Experimenting and adapting
As the strategy starts to take form, you’ll have:
- A diagnosis
- A guiding policy
- An initial set of coherent actions, in the form of bets
Your initial bets can be ordered onto a roadmap and individual teams can use this to begin organising themselves to develop the various projects and initiatives they think will enable the organisation to navigate around the obstacles.
As the strategy is rolled-out, there needs to be a system for capturing new ideas and for sourcing those ideas broadly, so they don’t just originate from the same small team of people.
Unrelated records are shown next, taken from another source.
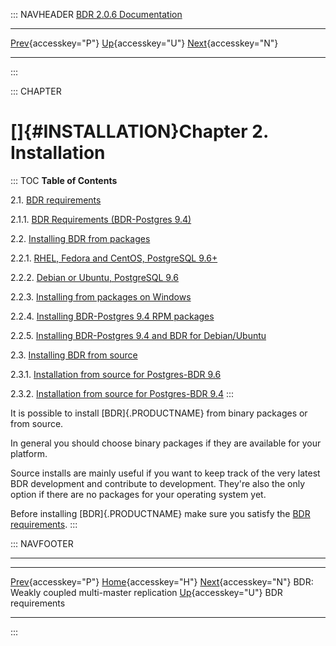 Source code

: ::: NAVHEADER
  [BDR 2.0.6 Documentation](index.md)                                                                                                                
  ----------------------------------------------------------------------------------------------------- ------------------------------------------- -- ---------------------------------------------------------------------
  [Prev](weak-coupled-multimaster.md "BDR: Weakly coupled multi-master replication"){accesskey="P"}   [Up](getting-started.md){accesskey="U"}        [Next](install-requirements.md "BDR requirements"){accesskey="N"}

------------------------------------------------------------------------
:::

::: CHAPTER
# []{#INSTALLATION}Chapter 2. Installation

::: TOC
**Table of Contents**

2.1. [BDR requirements](install-requirements.md)

2.1.1. [BDR Requirements (BDR-Postgres
9.4)](install-requirements.md#INSTALL-REQUIREMENTS-94)

2.2. [Installing BDR from packages](installation-packages.md)

2.2.1. [RHEL, Fedora and CentOS, PostgreSQL
9.6+](installation-packages.md#INSTALLATION-PACKAGES-REDHAT)

2.2.2. [Debian or Ubuntu, PostgreSQL
9.6](installation-packages.md#INSTALLATION-PACKAGES-DEBIAN)

2.2.3. [Installing from packages on
Windows](installation-packages.md#INSTALLATION-PACKAGES-WINDOWS)

2.2.4. [Installing BDR-Postgres 9.4 RPM
packages](installation-packages.md#INSTALLATION-PACKAGES-REDHAT-94)

2.2.5. [Installing BDR-Postgres 9.4 and BDR for
Debian/Ubuntu](installation-packages.md#INSTALLATION-PACKAGES-DEBIAN-94)

2.3. [Installing BDR from source](installation-source.md)

2.3.1. [Installation from source for Postgres-BDR
9.6](installation-source.md#INSTALLATION-SOURCE-EXTENSION)

2.3.2. [Installation from source for Postgres-BDR
9.4](installation-source.md#INSTALLATION-SOURCE-94)
:::

It is possible to install [BDR]{.PRODUCTNAME} from binary packages or
from source.

In general you should choose binary packages if they are available for
your platform.

Source installs are mainly useful if you want to keep track of the very
latest BDR development and contribute to development. They\'re also the
only option if there are no packages for your operating system yet.

Before installing [BDR]{.PRODUCTNAME} make sure you satisfy the [BDR
requirements](install-requirements.md).
:::

::: NAVFOOTER

------------------------------------------------------------------------

  ------------------------------------------------------ ------------------------------------------- --------------------------------------------------
  [Prev](weak-coupled-multimaster.md){accesskey="P"}        [Home](index.md){accesskey="H"}        [Next](install-requirements.md){accesskey="N"}
  BDR: Weakly coupled multi-master replication            [Up](getting-started.md){accesskey="U"}                                    BDR requirements
  ------------------------------------------------------ ------------------------------------------- --------------------------------------------------
:::
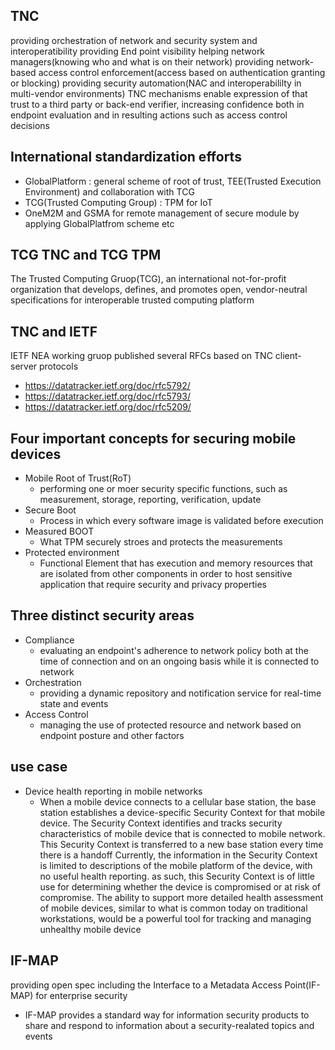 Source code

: ## TNC 
providing orchestration of network and security system and interoperatibility
providing End point visibility helping network managers(knowing who and what is on their network)
providing network-based access control enforcement(access based on authentication granting or blocking)
providing security automation(NAC and interoperabililty in multi-vendor environments)
TNC mechanisms enable expression of that trust to a third party or back-end verifier, increasing confidence both in
endpoint evaluation and in resulting actions such as access control decisions

## International standardization efforts
 - GlobalPlatform : general scheme of root of trust, TEE(Trusted Execution Environment) and collaboration with TCG
 - TCG(Trusted Computing Group) : TPM for IoT
 - OneM2M and GSMA for remote management of secure module by applying GlobalPlatfrom scheme etc

## TCG TNC and TCG TPM
The Trusted Computing Gruop(TCG), an international not-for-profit organization that develops, defines, and promotes
open, vendor-neutral specifications for interoperable trusted computing platform 


## TNC and IETF
IETF NEA working gruop published several RFCs based on TNC client-server protocols
 - https://datatracker.ietf.org/doc/rfc5792/
 - https://datatracker.ietf.org/doc/rfc5793/
 - https://datatracker.ietf.org/doc/rfc5209/

## Four important concepts for securing mobile devices
 - Mobile Root of Trust(RoT)
   * performing one or moer security specific functions, such as measurement, storage, reporting, verification, update
 - Secure Boot
   * Process in which every software image is validated before execution
 - Measured BOOT
   * What TPM securely stroes and protects the measurements
 - Protected environment
   * Functional Element that has execution and memory resources that are isolated from other components
   in order to host sensitive application that require security and privacy properties 

## Three distinct security areas
 - Compliance
   * evaluating an endpoint's adherence to network policy both at the time of connection and on an ongoing basis while
   it is connected to network
 - Orchestration
   * providing a dynamic repository and notification service for real-time state and events
 - Access Control
   * managing the use of protected resource and network based on endpoint posture and other factors

## use case
 - Device health reporting in mobile networks
   * When a mobile device connects to a cellular base station, the base station establishes a device-specific Security
   Context for that mobile device. The Security Context identifies and tracks security characteristics of mobile device
   that is connected to mobile network. This Security Context is transferred to a new base station every time there
   is a handoff
    Currently, the information in the Security Context is limited to descriptions of the mobile platform of the device,
   with no useful health reporting. as such, this Security Context is of little use for determining whether the device
   is compromised or at risk of compromise. The ability to support more detailed health assessment of mobile devices,
   similar to what is common today on traditional workstations, would be a powerful tool for tracking and managing
   unhealthy mobile device

## IF-MAP
providing open spec including the Interface to a Metadata Access Point(IF-MAP) for enterprise security
 - IF-MAP provides a standard way for information security products to share and respond to information about a
 security-realated topics and events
Ultimately all new ideas should be collected in a ‘bets backlog’, so they can be ordered and added to the roadmap.
Another system is required for measuring and evaluating performance, and ensuring new insights are captured and used to inform decision making. This feedback loop will help evaluate whether a bet is working (or not), whether to scale up, adapt it or focus on an alternative.
Feedback speed is a critical factor for quickly understanding if an initiative is working or whether something needs to change. So the sooner you can get a new product, service or feature into the hands of users the better.
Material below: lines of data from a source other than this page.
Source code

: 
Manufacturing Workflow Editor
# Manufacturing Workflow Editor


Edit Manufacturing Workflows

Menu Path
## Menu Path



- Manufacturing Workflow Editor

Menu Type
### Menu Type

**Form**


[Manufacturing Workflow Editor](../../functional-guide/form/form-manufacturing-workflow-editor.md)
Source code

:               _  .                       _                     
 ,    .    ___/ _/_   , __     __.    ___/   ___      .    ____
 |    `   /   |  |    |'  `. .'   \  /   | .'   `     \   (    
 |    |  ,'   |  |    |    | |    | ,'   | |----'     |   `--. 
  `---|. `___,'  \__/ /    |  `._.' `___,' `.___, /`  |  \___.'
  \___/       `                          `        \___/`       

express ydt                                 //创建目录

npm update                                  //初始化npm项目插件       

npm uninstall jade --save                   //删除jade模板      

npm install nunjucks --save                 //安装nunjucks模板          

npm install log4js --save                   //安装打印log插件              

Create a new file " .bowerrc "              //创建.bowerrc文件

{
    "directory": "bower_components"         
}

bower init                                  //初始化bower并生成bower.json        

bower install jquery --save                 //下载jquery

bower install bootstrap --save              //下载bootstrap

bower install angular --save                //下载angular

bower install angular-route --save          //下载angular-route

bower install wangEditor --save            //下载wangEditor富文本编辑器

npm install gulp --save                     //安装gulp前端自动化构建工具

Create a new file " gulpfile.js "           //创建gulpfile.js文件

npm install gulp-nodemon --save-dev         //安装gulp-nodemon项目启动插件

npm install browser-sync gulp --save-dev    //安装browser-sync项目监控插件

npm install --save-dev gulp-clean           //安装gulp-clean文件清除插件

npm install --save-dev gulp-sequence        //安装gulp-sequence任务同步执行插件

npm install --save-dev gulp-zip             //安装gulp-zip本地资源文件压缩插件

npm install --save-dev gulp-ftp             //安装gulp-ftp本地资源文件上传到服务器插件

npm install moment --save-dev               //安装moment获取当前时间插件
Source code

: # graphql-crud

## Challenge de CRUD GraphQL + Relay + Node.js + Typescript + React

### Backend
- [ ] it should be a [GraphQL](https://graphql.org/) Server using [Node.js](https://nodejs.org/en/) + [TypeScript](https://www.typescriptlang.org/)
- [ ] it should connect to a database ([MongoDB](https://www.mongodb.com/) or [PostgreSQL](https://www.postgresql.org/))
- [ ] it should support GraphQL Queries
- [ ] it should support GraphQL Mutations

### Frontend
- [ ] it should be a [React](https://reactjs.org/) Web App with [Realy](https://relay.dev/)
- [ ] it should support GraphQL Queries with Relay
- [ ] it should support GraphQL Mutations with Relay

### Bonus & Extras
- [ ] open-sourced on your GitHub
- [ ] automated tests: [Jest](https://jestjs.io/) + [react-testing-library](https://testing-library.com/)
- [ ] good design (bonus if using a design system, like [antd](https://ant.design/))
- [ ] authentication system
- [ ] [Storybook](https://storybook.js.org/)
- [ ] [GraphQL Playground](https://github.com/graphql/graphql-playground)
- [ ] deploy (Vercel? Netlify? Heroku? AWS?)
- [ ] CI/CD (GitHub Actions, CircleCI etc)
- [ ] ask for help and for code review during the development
The GIST model promotes the use of step-projects, projects that get the minimal viable solution to users within as few steps as possible, enabling the things that don’t work to be stopped before they swallow too much time and money. This means making use of wireframes, prototypes and alpha or beta versions to test ideas quickly.
By limiting investment in each bet at this early stage, it is possible to test a greater number of ideas to build evidence of what works, before committing further investment to the ones with the most potential.
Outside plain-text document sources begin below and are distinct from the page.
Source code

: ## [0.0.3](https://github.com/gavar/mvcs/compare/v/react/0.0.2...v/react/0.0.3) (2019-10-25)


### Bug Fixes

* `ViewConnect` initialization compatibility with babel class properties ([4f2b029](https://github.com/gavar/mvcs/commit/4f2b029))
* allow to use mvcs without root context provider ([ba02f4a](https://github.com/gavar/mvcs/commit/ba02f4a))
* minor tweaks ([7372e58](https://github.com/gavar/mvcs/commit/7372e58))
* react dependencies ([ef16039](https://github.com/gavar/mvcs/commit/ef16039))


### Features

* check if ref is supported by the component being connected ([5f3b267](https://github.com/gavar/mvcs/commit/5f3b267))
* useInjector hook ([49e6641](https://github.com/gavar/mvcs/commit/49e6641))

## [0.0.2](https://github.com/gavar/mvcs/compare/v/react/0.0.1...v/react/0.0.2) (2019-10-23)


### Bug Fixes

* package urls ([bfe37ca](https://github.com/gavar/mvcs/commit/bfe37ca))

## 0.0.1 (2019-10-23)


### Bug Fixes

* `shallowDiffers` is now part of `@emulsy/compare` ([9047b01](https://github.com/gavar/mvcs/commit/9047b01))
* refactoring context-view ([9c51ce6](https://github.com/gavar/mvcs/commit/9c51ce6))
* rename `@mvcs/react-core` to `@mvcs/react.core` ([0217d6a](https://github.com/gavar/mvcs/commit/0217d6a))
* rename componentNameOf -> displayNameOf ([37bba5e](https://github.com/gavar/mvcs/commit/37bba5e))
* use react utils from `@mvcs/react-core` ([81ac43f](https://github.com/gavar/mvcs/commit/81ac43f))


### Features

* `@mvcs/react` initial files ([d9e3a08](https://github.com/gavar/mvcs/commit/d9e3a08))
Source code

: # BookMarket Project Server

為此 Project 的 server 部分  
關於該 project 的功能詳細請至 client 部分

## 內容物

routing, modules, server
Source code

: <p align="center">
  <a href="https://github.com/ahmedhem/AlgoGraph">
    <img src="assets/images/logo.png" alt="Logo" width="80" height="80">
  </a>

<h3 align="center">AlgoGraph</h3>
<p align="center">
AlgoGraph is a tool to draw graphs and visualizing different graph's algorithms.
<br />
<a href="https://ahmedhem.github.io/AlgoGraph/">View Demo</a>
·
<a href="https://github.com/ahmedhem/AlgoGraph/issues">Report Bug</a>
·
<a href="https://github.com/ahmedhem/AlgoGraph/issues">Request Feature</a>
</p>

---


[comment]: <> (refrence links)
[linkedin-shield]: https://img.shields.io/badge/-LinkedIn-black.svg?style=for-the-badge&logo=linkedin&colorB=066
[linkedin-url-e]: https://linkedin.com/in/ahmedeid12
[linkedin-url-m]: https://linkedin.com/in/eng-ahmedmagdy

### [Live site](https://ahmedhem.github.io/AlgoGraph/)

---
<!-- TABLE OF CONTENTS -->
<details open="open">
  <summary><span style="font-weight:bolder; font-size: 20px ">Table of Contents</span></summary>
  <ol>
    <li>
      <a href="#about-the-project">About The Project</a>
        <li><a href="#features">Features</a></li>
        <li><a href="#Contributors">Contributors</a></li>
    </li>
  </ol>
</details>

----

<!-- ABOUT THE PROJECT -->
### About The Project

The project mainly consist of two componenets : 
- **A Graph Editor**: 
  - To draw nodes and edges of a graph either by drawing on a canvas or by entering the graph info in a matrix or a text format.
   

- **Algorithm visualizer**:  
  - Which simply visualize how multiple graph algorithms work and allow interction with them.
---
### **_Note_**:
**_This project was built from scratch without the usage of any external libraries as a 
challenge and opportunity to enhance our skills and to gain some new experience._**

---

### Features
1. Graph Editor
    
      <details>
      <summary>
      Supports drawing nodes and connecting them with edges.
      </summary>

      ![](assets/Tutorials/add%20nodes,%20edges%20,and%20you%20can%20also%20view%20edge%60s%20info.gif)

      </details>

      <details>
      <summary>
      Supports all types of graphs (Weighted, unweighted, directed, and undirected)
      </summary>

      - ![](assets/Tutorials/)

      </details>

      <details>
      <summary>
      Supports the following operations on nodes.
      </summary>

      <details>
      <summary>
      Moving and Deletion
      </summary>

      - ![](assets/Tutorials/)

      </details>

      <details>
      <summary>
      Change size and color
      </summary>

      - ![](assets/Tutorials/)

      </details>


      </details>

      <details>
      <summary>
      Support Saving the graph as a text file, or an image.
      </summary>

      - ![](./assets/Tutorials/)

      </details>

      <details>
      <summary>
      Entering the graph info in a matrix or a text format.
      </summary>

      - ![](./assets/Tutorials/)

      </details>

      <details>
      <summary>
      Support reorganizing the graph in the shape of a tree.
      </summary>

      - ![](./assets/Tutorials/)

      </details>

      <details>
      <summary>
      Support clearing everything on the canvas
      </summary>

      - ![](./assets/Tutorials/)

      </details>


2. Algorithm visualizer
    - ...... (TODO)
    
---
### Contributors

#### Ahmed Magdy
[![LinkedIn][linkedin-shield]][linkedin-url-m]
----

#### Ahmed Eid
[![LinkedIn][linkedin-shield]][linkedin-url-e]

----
Managing adaptive strategy
At the beginning of this article, I stated that strategy is the art of thinking intentionally about what you want, working out how you will get it and then bringing everything together to actually get it.
One of the biggest challenges lies in the part about bringing everything together – the strategy execution bit. All too often execution gets separated from planning, as if there is a single person who can mastermind a brilliant plan and then hand it over to the minions to implement. But this approach misses out on the valuable feedback, insights and ideas that can come from different groups throughout the organisation.
The art of strategy is as much about good facilitation as it is about planning. On paper, the process I’ve outlined is pretty obvious and simple, but trying to coordinate this within an organisation involves a significant time investment to engage and involve stakeholders at all levels. This is not something that can be quickly done once and forgotten about.
Just like creating an adaptive culture cannot be done overnight, embedding adaptive strategy processes into an organisation takes time and on-going attention. But the investment is worthwhile and as adaptive strategy becomes a core part of the organisation’s operating system, it increases internal capabilities for anticipating and adapting to ever changing market conditions, giving your organisation a significant competitive advantage.